“Le poids de l’impensé colonial”
Coauteur d’un rapport* commandé par Emmanuel Macron, l’universitaire sénégalais Felwine Sarr répond aux griefs des « anti-restitution ».
l’express Que nous enseigne l’ardente polémique déclenchée par votre rapport ?
Felwine Sarr Elle nous dit combien l’enjeu de la restitution dévoile l’impensé de la relation au continent africain, de la manière dont la France pense ses liens avec les autres. Voici une situation d’une absolue évidence : 90 % du patrimoine africain se trouve dans l’Hexagone. Admettons simplement qu’il existe un profond déséquilibre auquel il faut remédier, déséquilibre enchâssé dans un mode de relation né dans le temps colonial, et qui n’a plus cours.
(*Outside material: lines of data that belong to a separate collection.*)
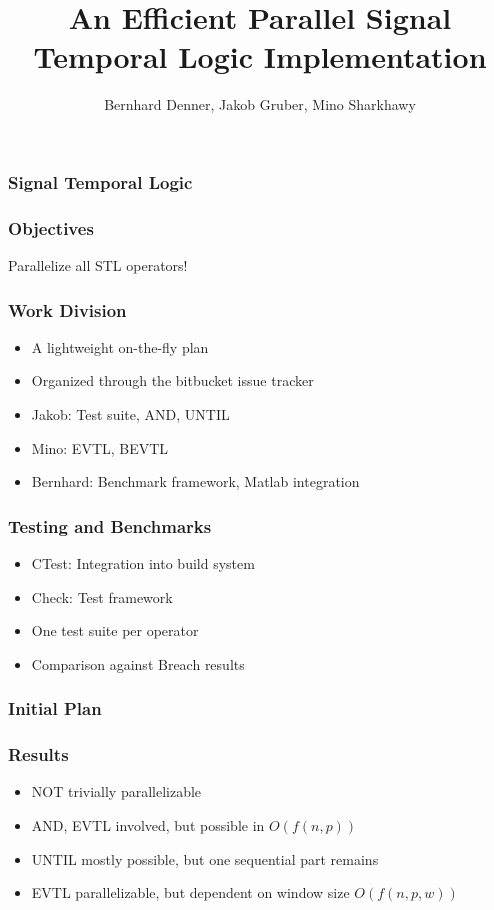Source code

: \documentclass[notes=show]{beamer}
\title{An Efficient Parallel Signal Temporal Logic Implementation}
\author{
	Bernhard Denner,
	Jakob Gruber,
	Mino Sharkhawy
}
\begin{document}
\maketitle

\begin{frame}
\frametitle{Signal Temporal Logic}
\end{frame}

\begin{frame}
\frametitle{Objectives}
Parallelize all STL operators!
\end{frame}

\begin{frame}
\frametitle{Work Division}
\begin{itemize}
\item A lightweight on-the-fly plan
\item Organized through the bitbucket issue tracker
\item Jakob: Test suite, AND, UNTIL
\item Mino: EVTL, BEVTL
\item Bernhard: Benchmark framework, Matlab integration
\end{itemize}
\end{frame}

\begin{frame}
\frametitle{Testing and Benchmarks}
\begin{itemize}
\item CTest: Integration into build system
\item Check: Test framework
\item One test suite per operator
\item Comparison against Breach results
\end{itemize}
\end{frame}

\begin{frame}
\frametitle{Initial Plan}
\end{frame}

\begin{frame}
\frametitle{Results}
\begin{itemize}
\item NOT trivially parallelizable
\item AND, EVTL involved, but possible in $O(f(n,p))$
\item UNTIL mostly possible, but one sequential part remains
\item EVTL parallelizable, but dependent on window size $O(f(n,p,w))$
\end{itemize}
\end{frame}
\end{document}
Qu’un tel constat soulève tant d’affect et de passion montre à quel point le travail sur l’Histoire reste à faire.
Quelles sont à vos yeux les réactions les plus révélatrices ?
F. S. Aucune attaque ne porte sur le fond, sur le travail scientifique, ou ne conteste nos statistiques, notre historiographie, notre tentative de quantifier l’impact des butins de guerre, des missions scientifiques, des dons et des legs. En revanche, on nous objecte qu’il n’y aurait pas de musées en Afrique ni de compétences, que le patrimoine y serait en péril, que les Africains seraient eux-mêmes des dangers pour leurs propres créations, que le colonisateur aurait sauvé cellesci. Bref, une remise en question du geste de spoliation, assorti de propos condescendants et paternalistes. Mieux, Bénédicte Savoy et moi-même avons été dépeints en frustrés de la colonialité, travaillés par une douleur que nous voudrions totémiser, hostiles aux musées et figés dans une posture revancharde.
On vous reproche de prôner une restitution totale et définitive…
F. S. Il suffit pourtant de nous lire… Il y a grosso modo en France 90 000 oeuvres et objets, dont 46000 seraient entrés entre 1885 et 1960, durant la période coloniale. S’agissant de ceux pour lesquels le non-consentement est avéré, telles les prises de guerre, c’est clair, on restitue. En revanche, pas de restitution pour les objets vendus. Le rapport traite aussi des restitutions temporaires et mène une réflexion sur la circulation des objets. Laquelle existe déjà. Tous les conservateurs africains rencontrés veulent non pas détenir, mais faire voyager dans un espace local, régional et mondial. Ils souhaitent même une présence significative des objets d’Afrique en Europe et ailleurs.
Le consentement explicite ne peut être invoqué qu’à la marge…
F. S. Soit. Mais quand on lit L’Afrique fantôme, de Michel Leiris, et tous les textes relatifs à la mission Dakar-Djibouti [1931-1933], force est de constater que les pièces ont été arrachées par la violence, la ruse, l’intimidation. Les achats ? Lorsqu’on paie 7 francs, soit à l’époque le prix d’une douzaine d’oeufs, un masque revendu ensuite à Paris infiniment plus cher, difficile d’y voir une transaction au juste prix.